Collected data:
*** Begin section ***
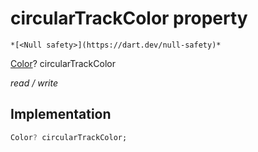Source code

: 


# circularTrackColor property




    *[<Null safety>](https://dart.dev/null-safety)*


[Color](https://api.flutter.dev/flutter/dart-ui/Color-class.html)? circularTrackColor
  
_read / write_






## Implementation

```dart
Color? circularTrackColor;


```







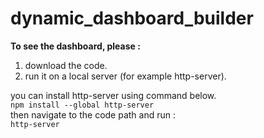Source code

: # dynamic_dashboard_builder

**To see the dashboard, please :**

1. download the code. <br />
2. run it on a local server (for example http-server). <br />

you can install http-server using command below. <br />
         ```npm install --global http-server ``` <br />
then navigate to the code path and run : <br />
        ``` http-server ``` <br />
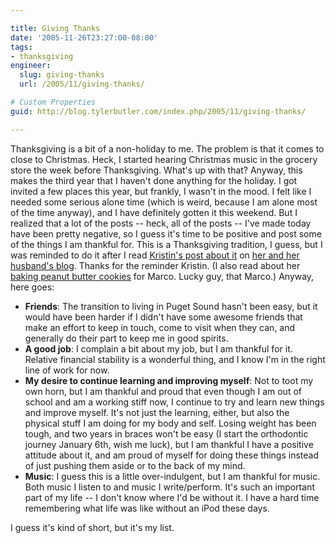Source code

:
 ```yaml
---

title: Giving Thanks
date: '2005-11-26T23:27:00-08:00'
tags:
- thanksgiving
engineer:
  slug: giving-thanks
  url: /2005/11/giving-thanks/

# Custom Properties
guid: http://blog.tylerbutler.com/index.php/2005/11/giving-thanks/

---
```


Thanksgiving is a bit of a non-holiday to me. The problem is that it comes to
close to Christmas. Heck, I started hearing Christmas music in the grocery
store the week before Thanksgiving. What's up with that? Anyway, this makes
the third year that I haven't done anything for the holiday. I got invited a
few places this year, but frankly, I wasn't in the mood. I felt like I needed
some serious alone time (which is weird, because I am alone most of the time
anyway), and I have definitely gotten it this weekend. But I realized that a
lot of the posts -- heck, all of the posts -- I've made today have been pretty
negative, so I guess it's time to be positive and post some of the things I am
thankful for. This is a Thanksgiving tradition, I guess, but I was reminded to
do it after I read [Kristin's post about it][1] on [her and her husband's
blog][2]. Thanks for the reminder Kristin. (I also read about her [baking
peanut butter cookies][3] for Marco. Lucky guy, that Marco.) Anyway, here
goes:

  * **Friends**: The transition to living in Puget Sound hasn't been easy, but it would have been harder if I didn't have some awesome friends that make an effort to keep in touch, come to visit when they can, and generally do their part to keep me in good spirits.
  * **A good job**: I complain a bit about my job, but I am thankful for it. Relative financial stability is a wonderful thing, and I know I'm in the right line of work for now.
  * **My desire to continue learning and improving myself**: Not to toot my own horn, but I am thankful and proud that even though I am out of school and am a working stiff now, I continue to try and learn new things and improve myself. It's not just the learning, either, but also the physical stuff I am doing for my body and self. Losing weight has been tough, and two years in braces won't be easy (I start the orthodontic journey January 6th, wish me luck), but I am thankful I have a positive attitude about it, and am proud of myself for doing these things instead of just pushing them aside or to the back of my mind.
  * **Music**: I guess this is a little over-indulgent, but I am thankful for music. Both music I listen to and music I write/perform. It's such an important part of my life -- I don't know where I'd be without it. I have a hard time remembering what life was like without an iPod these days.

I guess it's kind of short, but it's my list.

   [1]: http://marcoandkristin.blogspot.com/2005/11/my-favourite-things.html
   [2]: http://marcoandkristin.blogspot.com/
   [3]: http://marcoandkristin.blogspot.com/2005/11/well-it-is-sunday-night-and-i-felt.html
*** End section ***
HOW TO COMPLETE THIS TASK:
In the records above, find each line holding "holiday" and copy it.

FINISHED EXERCISE:
Thanksgiving is a bit of a non-holiday to me. The problem is that it comes to
the third year that I haven't done anything for the holiday. I got invited a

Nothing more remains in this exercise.